9.4 Symmetry in two and three dimensions

Symmetry in Two Dimensions

Symmetry describes how a figure maps onto itself through reflections or rotations. Understanding symmetry connects directly to transformations you've already studied, since every symmetry is a transformation (a reflection or rotation) that leaves the figure unchanged.

Line and Rotational Symmetry

Line symmetry (also called reflectional symmetry) occurs when a figure can be divided into two congruent halves by a line called the line of symmetry. If you fold the figure along that line, the two halves coincide exactly. A figure can have zero, one, or many lines of symmetry.

Rotational symmetry occurs when a figure can be rotated about its center by some angle less than 360° and map onto itself. The smallest such angle is called the angle of rotation. To find it for a regular polygon, divide 360° by the number of sides:

$\text{angle of rotation} = \frac{360°}{n}$

where $n$ is the number of sides.

Symmetry Order in Figures

The order of rotational symmetry is the number of times a figure maps onto itself during a full 360° rotation (including the 360° rotation itself).

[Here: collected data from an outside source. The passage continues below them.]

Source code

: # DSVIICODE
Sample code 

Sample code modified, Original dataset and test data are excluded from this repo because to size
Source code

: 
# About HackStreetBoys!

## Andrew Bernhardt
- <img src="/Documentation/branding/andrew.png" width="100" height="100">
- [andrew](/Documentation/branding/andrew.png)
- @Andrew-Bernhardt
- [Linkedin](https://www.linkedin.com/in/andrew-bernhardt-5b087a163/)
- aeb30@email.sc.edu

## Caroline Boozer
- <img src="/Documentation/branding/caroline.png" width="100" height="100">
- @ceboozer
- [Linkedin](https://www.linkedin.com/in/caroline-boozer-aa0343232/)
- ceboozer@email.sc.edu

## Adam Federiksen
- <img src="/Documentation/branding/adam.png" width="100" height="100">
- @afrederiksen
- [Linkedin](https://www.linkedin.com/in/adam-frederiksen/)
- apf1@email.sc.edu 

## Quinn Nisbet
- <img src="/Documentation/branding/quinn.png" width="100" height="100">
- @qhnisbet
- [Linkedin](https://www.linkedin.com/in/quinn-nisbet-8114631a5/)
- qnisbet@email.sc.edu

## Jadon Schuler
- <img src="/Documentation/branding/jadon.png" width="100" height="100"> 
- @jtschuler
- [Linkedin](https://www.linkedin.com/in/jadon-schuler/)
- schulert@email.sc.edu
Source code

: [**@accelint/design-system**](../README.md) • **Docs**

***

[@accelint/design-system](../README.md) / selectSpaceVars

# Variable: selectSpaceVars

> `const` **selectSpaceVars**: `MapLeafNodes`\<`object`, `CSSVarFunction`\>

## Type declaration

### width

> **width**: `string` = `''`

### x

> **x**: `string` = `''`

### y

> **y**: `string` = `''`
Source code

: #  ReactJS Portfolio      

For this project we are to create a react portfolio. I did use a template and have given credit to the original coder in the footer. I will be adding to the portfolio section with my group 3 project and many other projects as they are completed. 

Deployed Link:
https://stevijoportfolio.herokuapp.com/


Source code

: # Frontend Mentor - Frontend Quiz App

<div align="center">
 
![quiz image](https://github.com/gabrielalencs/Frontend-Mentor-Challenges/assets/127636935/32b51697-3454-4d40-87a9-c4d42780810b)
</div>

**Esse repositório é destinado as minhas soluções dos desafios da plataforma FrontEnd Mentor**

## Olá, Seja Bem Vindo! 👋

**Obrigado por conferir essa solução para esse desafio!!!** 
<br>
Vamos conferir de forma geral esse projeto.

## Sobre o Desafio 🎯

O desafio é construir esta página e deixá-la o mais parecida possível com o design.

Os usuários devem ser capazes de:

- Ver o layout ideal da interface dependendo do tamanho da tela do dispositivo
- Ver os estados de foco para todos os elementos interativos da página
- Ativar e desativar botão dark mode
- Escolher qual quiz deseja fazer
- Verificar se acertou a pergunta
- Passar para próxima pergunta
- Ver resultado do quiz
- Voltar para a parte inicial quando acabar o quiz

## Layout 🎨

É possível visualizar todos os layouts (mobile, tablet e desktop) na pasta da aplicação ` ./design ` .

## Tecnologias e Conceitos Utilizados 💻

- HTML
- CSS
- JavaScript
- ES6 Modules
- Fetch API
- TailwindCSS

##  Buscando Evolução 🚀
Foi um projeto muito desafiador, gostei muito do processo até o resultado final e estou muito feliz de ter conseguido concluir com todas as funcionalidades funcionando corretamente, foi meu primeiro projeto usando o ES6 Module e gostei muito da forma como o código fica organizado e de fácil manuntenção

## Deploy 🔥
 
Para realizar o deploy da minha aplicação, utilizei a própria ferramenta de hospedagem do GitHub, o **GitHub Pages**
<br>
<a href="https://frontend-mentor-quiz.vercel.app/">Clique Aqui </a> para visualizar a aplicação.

Here's a reference for the most common figures:

Notice the pattern: a regular $n$-gon always has exactly $n$ lines of symmetry and rotational symmetry of order $n$. A non-regular figure like a rectangle has fewer of both because its sides aren't all congruent.

Symmetry in Three Dimensions

Plane Symmetry in 3D

In three dimensions, the analog of a line of symmetry is a plane of symmetry. A 3D figure has plane symmetry when a plane divides it into two halves that are mirror images of each other. Reflecting one half across that plane produces the other half exactly.

Think of it this way: a line of symmetry works in 2D because it's a 1D "cut" through a 2D figure. A plane of symmetry works in 3D because it's a 2D "cut" through a 3D figure. The idea is the same, just one dimension higher.

Types of 3D Symmetry

3D figures also have rotational symmetry about axes (not just a center point). An axis of symmetry is a line through the figure such that rotating the figure around that line by some angle less than 360° maps it onto itself.

Below are the symmetry properties of several common solids. For an Honors course, focus on the cube and tetrahedron; the others follow similar logic.

Cube (6 faces, 8 vertices, 12 edges)

• 13 axes of rotational symmetry:
  • 3 axes through centers of opposite faces (order 4, so 90° rotations)
  • 4 axes through opposite vertices, i.e., long diagonals (order 3, so 120° rotations)
  • 6 axes through midpoints of opposite edges (order 2, so 180° rotations)
• 9 planes of symmetry:
  • 3 planes each parallel to a pair of opposite faces (cutting through the midpoints of four edges)
  • 6 planes each passing through two opposite edges diagonally

Regular Tetrahedron (4 faces, 4 vertices, 6 edges)

• 7 axes of rotational symmetry:
  • 4 axes from a vertex to the center of the opposite face (order 3, so 120° rotations)
  • 3 axes through midpoints of opposite edges (order 2, so 180° rotations)
• 6 planes of symmetry, each passing through one edge and the midpoint of the opposite edge

Sphere

• Infinite planes of symmetry (any plane through the center)
• Infinite axes of rotational symmetry of infinite order (any line through the center)

The sphere is the 3D equivalent of the circle: maximum possible symmetry.